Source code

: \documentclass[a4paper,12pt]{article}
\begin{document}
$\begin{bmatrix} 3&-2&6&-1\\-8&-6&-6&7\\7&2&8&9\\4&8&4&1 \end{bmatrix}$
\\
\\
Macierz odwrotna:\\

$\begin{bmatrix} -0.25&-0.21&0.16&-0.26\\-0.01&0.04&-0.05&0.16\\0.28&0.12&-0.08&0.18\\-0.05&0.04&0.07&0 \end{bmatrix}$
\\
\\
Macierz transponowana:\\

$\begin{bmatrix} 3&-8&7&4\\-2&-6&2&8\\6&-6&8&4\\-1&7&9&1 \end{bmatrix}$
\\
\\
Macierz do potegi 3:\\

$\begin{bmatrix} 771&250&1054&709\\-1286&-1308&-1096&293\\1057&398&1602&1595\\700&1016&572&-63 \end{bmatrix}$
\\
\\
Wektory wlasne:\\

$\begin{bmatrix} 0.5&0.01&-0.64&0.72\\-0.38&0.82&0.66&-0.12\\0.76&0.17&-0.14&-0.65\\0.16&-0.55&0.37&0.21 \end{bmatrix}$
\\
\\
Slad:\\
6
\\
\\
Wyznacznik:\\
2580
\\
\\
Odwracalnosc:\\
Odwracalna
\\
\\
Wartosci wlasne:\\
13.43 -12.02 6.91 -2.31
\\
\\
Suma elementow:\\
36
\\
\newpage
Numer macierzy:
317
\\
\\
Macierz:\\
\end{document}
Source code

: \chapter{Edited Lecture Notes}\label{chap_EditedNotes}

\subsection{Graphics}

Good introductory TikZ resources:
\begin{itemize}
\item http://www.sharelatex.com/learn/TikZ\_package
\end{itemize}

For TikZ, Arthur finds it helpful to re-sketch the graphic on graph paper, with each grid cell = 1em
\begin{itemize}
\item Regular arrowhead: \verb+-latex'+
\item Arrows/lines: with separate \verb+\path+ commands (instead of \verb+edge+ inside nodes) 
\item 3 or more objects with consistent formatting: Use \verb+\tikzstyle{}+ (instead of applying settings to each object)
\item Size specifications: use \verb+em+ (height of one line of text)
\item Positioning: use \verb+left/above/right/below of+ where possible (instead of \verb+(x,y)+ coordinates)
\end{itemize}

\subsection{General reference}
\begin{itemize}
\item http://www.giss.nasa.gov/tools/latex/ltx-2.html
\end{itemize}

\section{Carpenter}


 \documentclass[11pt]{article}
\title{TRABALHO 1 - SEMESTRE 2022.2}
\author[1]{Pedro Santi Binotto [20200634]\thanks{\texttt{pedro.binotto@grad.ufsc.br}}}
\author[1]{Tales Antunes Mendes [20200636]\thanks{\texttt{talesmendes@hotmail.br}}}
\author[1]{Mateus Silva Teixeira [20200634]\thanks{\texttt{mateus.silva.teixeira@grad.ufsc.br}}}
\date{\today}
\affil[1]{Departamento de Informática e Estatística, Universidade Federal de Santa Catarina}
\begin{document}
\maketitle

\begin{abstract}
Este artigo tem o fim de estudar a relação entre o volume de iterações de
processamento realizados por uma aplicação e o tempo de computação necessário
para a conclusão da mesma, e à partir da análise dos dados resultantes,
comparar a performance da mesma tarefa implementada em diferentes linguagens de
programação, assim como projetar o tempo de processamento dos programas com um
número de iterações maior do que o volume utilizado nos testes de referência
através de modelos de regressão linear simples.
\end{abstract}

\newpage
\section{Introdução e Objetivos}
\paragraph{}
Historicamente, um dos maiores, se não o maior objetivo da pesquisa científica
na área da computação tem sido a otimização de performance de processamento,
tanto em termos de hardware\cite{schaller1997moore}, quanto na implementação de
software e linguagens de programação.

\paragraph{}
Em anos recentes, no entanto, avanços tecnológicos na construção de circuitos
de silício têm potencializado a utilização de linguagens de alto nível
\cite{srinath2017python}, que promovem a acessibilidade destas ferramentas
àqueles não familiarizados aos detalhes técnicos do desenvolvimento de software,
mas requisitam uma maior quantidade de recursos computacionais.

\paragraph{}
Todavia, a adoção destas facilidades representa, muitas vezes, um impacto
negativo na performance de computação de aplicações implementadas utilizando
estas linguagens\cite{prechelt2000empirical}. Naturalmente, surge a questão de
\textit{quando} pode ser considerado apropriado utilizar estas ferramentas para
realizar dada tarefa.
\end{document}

# # #

» **REQUIRED WORK**:
Extract the full set of entries word for word.

» **EXPECTED ANSWER**:
Source code

: \documentclass[a4paper,12pt]{article}
\begin{document}
$\begin{bmatrix} 3&-2&6&-1\\-8&-6&-6&7\\7&2&8&9\\4&8&4&1 \end{bmatrix}$
\\
\\
Macierz odwrotna:\\

$\begin{bmatrix} -0.25&-0.21&0.16&-0.26\\-0.01&0.04&-0.05&0.16\\0.28&0.12&-0.08&0.18\\-0.05&0.04&0.07&0 \end{bmatrix}$
\\
\\
Macierz transponowana:\\

$\begin{bmatrix} 3&-8&7&4\\-2&-6&2&8\\6&-6&8&4\\-1&7&9&1 \end{bmatrix}$
\\
\\
Macierz do potegi 3:\\

$\begin{bmatrix} 771&250&1054&709\\-1286&-1308&-1096&293\\1057&398&1602&1595\\700&1016&572&-63 \end{bmatrix}$
\\
\\
Wektory wlasne:\\

$\begin{bmatrix} 0.5&0.01&-0.64&0.72\\-0.38&0.82&0.66&-0.12\\0.76&0.17&-0.14&-0.65\\0.16&-0.55&0.37&0.21 \end{bmatrix}$
\\
\\
Slad:\\
6
\\
\\
Wyznacznik:\\
2580
\\
\\
Odwracalnosc:\\
Odwracalna
\\
\\
Wartosci wlasne:\\
13.43 -12.02 6.91 -2.31
\\
\\
Suma elementow:\\
36
\\
\newpage
Numer macierzy:
317
\\
\\
Macierz:\\
\end{document}
Source code

: \chapter{Edited Lecture Notes}\label{chap_EditedNotes}

\subsection{Graphics}

Good introductory TikZ resources:
\begin{itemize}
\item http://www.sharelatex.com/learn/TikZ\_package
\end{itemize}

For TikZ, Arthur finds it helpful to re-sketch the graphic on graph paper, with each grid cell = 1em
\begin{itemize}
\item Regular arrowhead: \verb+-latex'+
\item Arrows/lines: with separate \verb+\path+ commands (instead of \verb+edge+ inside nodes) 
\item 3 or more objects with consistent formatting: Use \verb+\tikzstyle{}+ (instead of applying settings to each object)
\item Size specifications: use \verb+em+ (height of one line of text)
\item Positioning: use \verb+left/above/right/below of+ where possible (instead of \verb+(x,y)+ coordinates)
\end{itemize}

\subsection{General reference}
\begin{itemize}
\item http://www.giss.nasa.gov/tools/latex/ltx-2.html
\end{itemize}

\section{Carpenter}


 \documentclass[11pt]{article}
\title{TRABALHO 1 - SEMESTRE 2022.2}
\author[1]{Pedro Santi Binotto [20200634]\thanks{\texttt{pedro.binotto@grad.ufsc.br}}}
\author[1]{Tales Antunes Mendes [20200636]\thanks{\texttt{talesmendes@hotmail.br}}}
\author[1]{Mateus Silva Teixeira [20200634]\thanks{\texttt{mateus.silva.teixeira@grad.ufsc.br}}}
\date{\today}
\affil[1]{Departamento de Informática e Estatística, Universidade Federal de Santa Catarina}
\begin{document}
\maketitle

\begin{abstract}
Este artigo tem o fim de estudar a relação entre o volume de iterações de
processamento realizados por uma aplicação e o tempo de computação necessário
para a conclusão da mesma, e à partir da análise dos dados resultantes,
comparar a performance da mesma tarefa implementada em diferentes linguagens de
programação, assim como projetar o tempo de processamento dos programas com um
número de iterações maior do que o volume utilizado nos testes de referência
através de modelos de regressão linear simples.
\end{abstract}

\newpage
\section{Introdução e Objetivos}
\paragraph{}
Historicamente, um dos maiores, se não o maior objetivo da pesquisa científica
na área da computação tem sido a otimização de performance de processamento,
tanto em termos de hardware\cite{schaller1997moore}, quanto na implementação de
software e linguagens de programação.

\paragraph{}
Em anos recentes, no entanto, avanços tecnológicos na construção de circuitos
de silício têm potencializado a utilização de linguagens de alto nível
\cite{srinath2017python}, que promovem a acessibilidade destas ferramentas
àqueles não familiarizados aos detalhes técnicos do desenvolvimento de software,
mas requisitam uma maior quantidade de recursos computacionais.

\paragraph{}
Todavia, a adoção destas facilidades representa, muitas vezes, um impacto
negativo na performance de computação de aplicações implementadas utilizando
estas linguagens\cite{prechelt2000empirical}. Naturalmente, surge a questão de
\textit{quando} pode ser considerado apropriado utilizar estas ferramentas para
realizar dada tarefa.
\end{document}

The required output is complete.